» **Problem description**
Everything from the line with "## Executando" to the end of the data is to be retyped exactly, and nothing else.

» **Input material**
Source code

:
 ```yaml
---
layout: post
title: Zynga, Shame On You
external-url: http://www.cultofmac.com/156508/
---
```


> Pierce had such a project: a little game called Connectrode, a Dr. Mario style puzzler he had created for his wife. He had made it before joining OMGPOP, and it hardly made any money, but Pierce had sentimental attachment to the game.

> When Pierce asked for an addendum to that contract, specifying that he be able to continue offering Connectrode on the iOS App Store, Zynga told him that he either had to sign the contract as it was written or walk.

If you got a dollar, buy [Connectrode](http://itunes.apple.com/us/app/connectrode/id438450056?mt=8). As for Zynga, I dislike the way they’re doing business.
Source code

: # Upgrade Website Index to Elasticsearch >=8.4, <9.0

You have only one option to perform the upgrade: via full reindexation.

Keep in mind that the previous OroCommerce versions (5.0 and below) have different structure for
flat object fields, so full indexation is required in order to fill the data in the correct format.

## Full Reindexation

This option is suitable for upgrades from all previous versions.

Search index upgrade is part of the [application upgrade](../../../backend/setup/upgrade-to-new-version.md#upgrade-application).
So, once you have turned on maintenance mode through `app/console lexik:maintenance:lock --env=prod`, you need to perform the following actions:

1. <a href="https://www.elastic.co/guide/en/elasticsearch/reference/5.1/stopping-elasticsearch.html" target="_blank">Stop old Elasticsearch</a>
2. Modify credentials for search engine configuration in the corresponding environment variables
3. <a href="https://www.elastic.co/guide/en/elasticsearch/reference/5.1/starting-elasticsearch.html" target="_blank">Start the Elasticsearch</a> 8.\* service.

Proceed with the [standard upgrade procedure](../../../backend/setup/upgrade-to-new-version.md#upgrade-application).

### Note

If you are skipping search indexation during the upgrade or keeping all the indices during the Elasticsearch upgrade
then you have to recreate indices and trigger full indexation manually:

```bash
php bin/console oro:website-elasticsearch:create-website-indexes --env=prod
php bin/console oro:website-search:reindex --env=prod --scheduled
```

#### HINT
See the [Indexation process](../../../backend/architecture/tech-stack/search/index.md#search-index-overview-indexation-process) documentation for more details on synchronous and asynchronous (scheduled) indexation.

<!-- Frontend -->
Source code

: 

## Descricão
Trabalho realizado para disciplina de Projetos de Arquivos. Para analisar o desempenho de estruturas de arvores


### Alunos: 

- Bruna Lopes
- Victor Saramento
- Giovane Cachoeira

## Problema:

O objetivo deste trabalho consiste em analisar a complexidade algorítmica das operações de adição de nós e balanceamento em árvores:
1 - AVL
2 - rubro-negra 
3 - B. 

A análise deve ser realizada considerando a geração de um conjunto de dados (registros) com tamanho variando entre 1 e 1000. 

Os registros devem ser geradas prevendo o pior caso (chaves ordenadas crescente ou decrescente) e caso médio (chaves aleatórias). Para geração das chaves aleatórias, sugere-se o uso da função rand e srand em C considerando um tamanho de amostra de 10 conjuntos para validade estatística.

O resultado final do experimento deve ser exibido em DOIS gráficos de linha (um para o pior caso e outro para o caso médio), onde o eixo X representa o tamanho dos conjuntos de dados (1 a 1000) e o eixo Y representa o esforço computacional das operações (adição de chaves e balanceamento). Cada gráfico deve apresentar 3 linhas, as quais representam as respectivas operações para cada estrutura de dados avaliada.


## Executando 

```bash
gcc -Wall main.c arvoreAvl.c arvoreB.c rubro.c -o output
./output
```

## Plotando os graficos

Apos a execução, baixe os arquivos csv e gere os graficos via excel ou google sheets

» **Result of this exercise**
## Executando 

```bash
gcc -Wall main.c arvoreAvl.c arvoreB.c rubro.c -o output
./output
```

## Plotando os graficos

Apos a execução, baixe os arquivos csv e gere os graficos via excel ou google sheets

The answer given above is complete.